これらは中央銀行(アメリカのFRBなど)が金利を決めるための最も重要なデータとなるため、株価や為替にダイレクトに大きな影響を与えます。それぞれの特徴と違いを、素人の方にも分かりやすく解説します。


1. 3つの「物価指数」の違い

それぞれの指標は「誰の目線で物価を見ているか」が違います。

  • CPI(消費者物価指数 - Consumer Price Index)

    • 目線: 私たち「消費者」

    • 内容: スーパーに並ぶ食料品、家賃、ガソリン代、サービスなど、私たちが普段生活で買うモノやサービスの価格の変化を測ります。

    • 特徴: 毎月早く発表されるため、市場の注目度が非常に高く、発表直後に株や為替が最も激しく動きやすい指標です。

  • PPI(生産者物価指数 - Producer Price Index)

    • 目線: 企業などの「生産者」

    • 内容: 企業が原材料を仕入れたり、製品を出荷したりする際の価格の変化を測ります。

    • 特徴: 企業の仕入れコストが上がれば、いずれはスーパーに並ぶ商品の価格(CPI)にも転嫁されます。そのため、CPIの「先行指標(未来を予測するヒント)」として注目されます。

  • PCE(個人消費支出 - Personal Consumption Expenditures)

    • 目線: 消費者(CPIよりも広い範囲)

    • 内容: CPIと似ていますが、「消費者の行動の変化」を反映するのが特徴です。(例:牛肉が急に高くなったから、安い鶏肉をたくさん買うようになった、というような代替行動も計算に含めます)。

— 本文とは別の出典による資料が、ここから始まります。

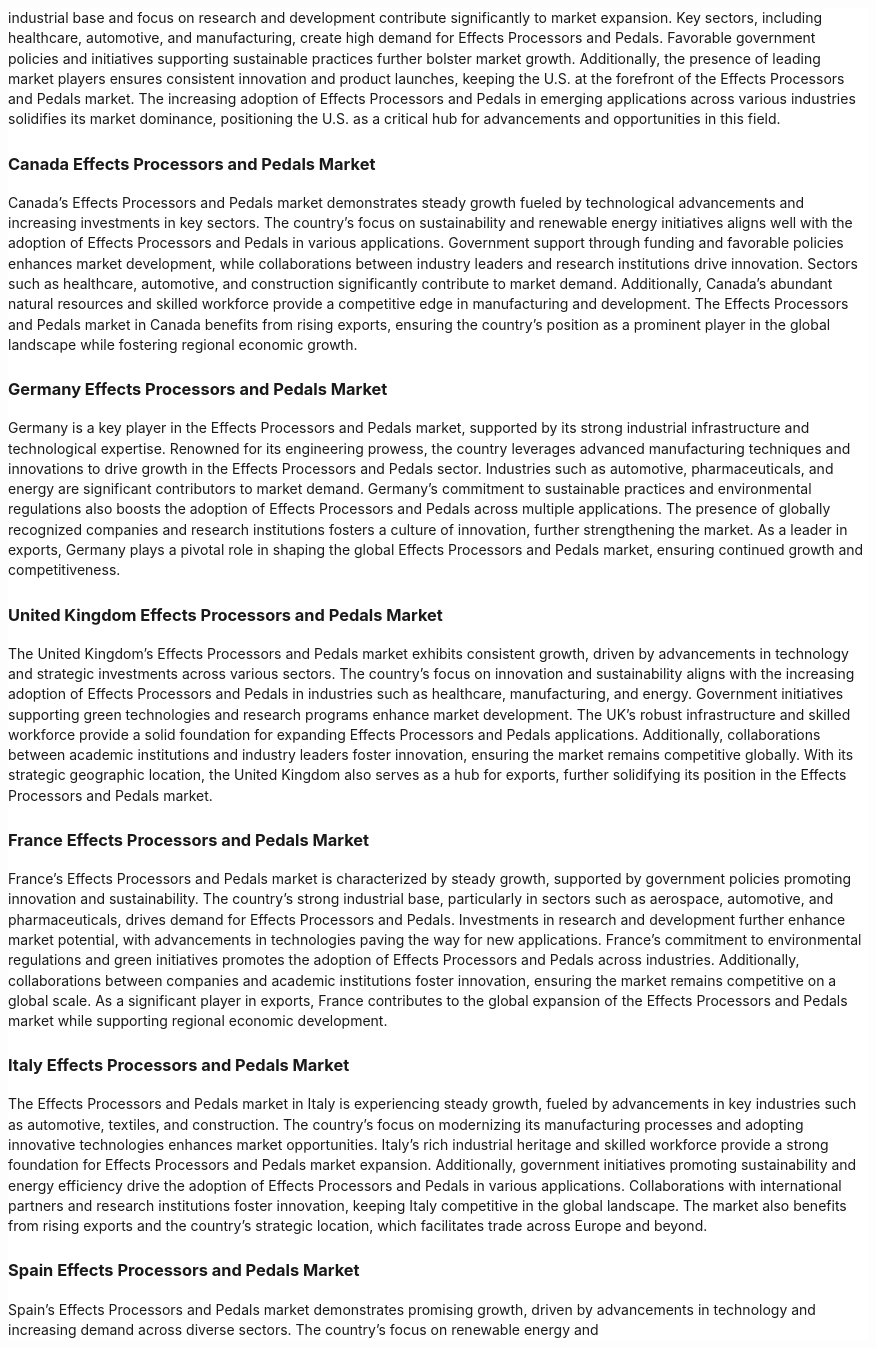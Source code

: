 industrial base and focus on research and development contribute significantly to market expansion. Key sectors, including healthcare, automotive, and manufacturing, create high demand for Effects Processors and Pedals. Favorable government policies and initiatives supporting sustainable practices further bolster market growth. Additionally, the presence of leading market players ensures consistent innovation and product launches, keeping the U.S. at the forefront of the Effects Processors and Pedals market. The increasing adoption of Effects Processors and Pedals in emerging applications across various industries solidifies its market dominance, positioning the U.S. as a critical hub for advancements and opportunities in this field.</p><h3>Canada Effects Processors and Pedals Market</h3><p>Canada&rsquo;s Effects Processors and Pedals market demonstrates steady growth fueled by technological advancements and increasing investments in key sectors. The country&rsquo;s focus on sustainability and renewable energy initiatives aligns well with the adoption of Effects Processors and Pedals in various applications. Government support through funding and favorable policies enhances market development, while collaborations between industry leaders and research institutions drive innovation. Sectors such as healthcare, automotive, and construction significantly contribute to market demand. Additionally, Canada&rsquo;s abundant natural resources and skilled workforce provide a competitive edge in manufacturing and development. The Effects Processors and Pedals market in Canada benefits from rising exports, ensuring the country&rsquo;s position as a prominent player in the global landscape while fostering regional economic growth.</p><h3>Germany Effects Processors and Pedals Market</h3><p>Germany is a key player in the Effects Processors and Pedals market, supported by its strong industrial infrastructure and technological expertise. Renowned for its engineering prowess, the country leverages advanced manufacturing techniques and innovations to drive growth in the Effects Processors and Pedals sector. Industries such as automotive, pharmaceuticals, and energy are significant contributors to market demand. Germany&rsquo;s commitment to sustainable practices and environmental regulations also boosts the adoption of Effects Processors and Pedals across multiple applications. The presence of globally recognized companies and research institutions fosters a culture of innovation, further strengthening the market. As a leader in exports, Germany plays a pivotal role in shaping the global Effects Processors and Pedals market, ensuring continued growth and competitiveness.</p><h3>United Kingdom Effects Processors and Pedals Market</h3><p>The United Kingdom&rsquo;s Effects Processors and Pedals market exhibits consistent growth, driven by advancements in technology and strategic investments across various sectors. The country&rsquo;s focus on innovation and sustainability aligns with the increasing adoption of Effects Processors and Pedals in industries such as healthcare, manufacturing, and energy. Government initiatives supporting green technologies and research programs enhance market development. The UK&rsquo;s robust infrastructure and skilled workforce provide a solid foundation for expanding Effects Processors and Pedals applications. Additionally, collaborations between academic institutions and industry leaders foster innovation, ensuring the market remains competitive globally. With its strategic geographic location, the United Kingdom also serves as a hub for exports, further solidifying its position in the Effects Processors and Pedals market.</p><h3>France Effects Processors and Pedals Market</h3><p>France&rsquo;s Effects Processors and Pedals market is characterized by steady growth, supported by government policies promoting innovation and sustainability. The country&rsquo;s strong industrial base, particularly in sectors such as aerospace, automotive, and pharmaceuticals, drives demand for Effects Processors and Pedals. Investments in research and development further enhance market potential, with advancements in technologies paving the way for new applications. France&rsquo;s commitment to environmental regulations and green initiatives promotes the adoption of Effects Processors and Pedals across industries. Additionally, collaborations between companies and academic institutions foster innovation, ensuring the market remains competitive on a global scale. As a significant player in exports, France contributes to the global expansion of the Effects Processors and Pedals market while supporting regional economic development.</p><h3>Italy Effects Processors and Pedals Market</h3><p>The Effects Processors and Pedals market in Italy is experiencing steady growth, fueled by advancements in key industries such as automotive, textiles, and construction. The country&rsquo;s focus on modernizing its manufacturing processes and adopting innovative technologies enhances market opportunities. Italy&rsquo;s rich industrial heritage and skilled workforce provide a strong foundation for Effects Processors and Pedals market expansion. Additionally, government initiatives promoting sustainability and energy efficiency drive the adoption of Effects Processors and Pedals in various applications. Collaborations with international partners and research institutions foster innovation, keeping Italy competitive in the global landscape. The market also benefits from rising exports and the country&rsquo;s strategic location, which facilitates trade across Europe and beyond.</p><h3>Spain Effects Processors and Pedals Market</h3><p>Spain&rsquo;s Effects Processors and Pedals market demonstrates promising growth, driven by advancements in technology and increasing demand across diverse sectors. The country&rsquo;s focus on renewable energy and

    • 特徴: アメリカの中央銀行(FRB)が最も重視している指標です。CPIよりも実態に近いインフレ状況を表すと言われています。

指標目線注目ポイント
CPI消費者発表が早く、市場の反応が一番激しい
PPI生産者(企業)CPIの未来を占う「先行指標」
PCE消費者(実態重視)FRB(中央銀行)が金融政策を決める本命データ

2. 「Core(コア)」とは何か?

ニュースで「コアCPI」や「コアPCE」という言葉を聞くと思います。これは全体のデータ(総合指数)から、「食品」と「エネルギー(ガソリンなど)」の価格を除外したデータのことです。

  • なぜ除外するのか?

    天候不良による野菜の高騰や、中東の紛争による原油価格の急激な変化など、食品とエネルギーは外部要因で価格が乱高下しやすいためです。

  • Coreを見る意味:

    一時的なノイズを取り除き、「経済の根底にある、本当のインフレのトレンド(基礎体温)」を正確に把握するために、Core(コア)データが非常に重視されます。企業業績の分析において、一過性の特別損益を除外して本来の稼ぐ力(ファンダメンタルズ)を見るのと同じ理屈です。


3. なぜ株や為替に影響するのか?

これらの指標が予想よりも高い(インフレが強い)と、次のような連鎖が起きます。

  1. 金利の上昇: 中央銀行はインフレを抑え込むために、政策金利を引き上げます(または高い金利を長く維持します)。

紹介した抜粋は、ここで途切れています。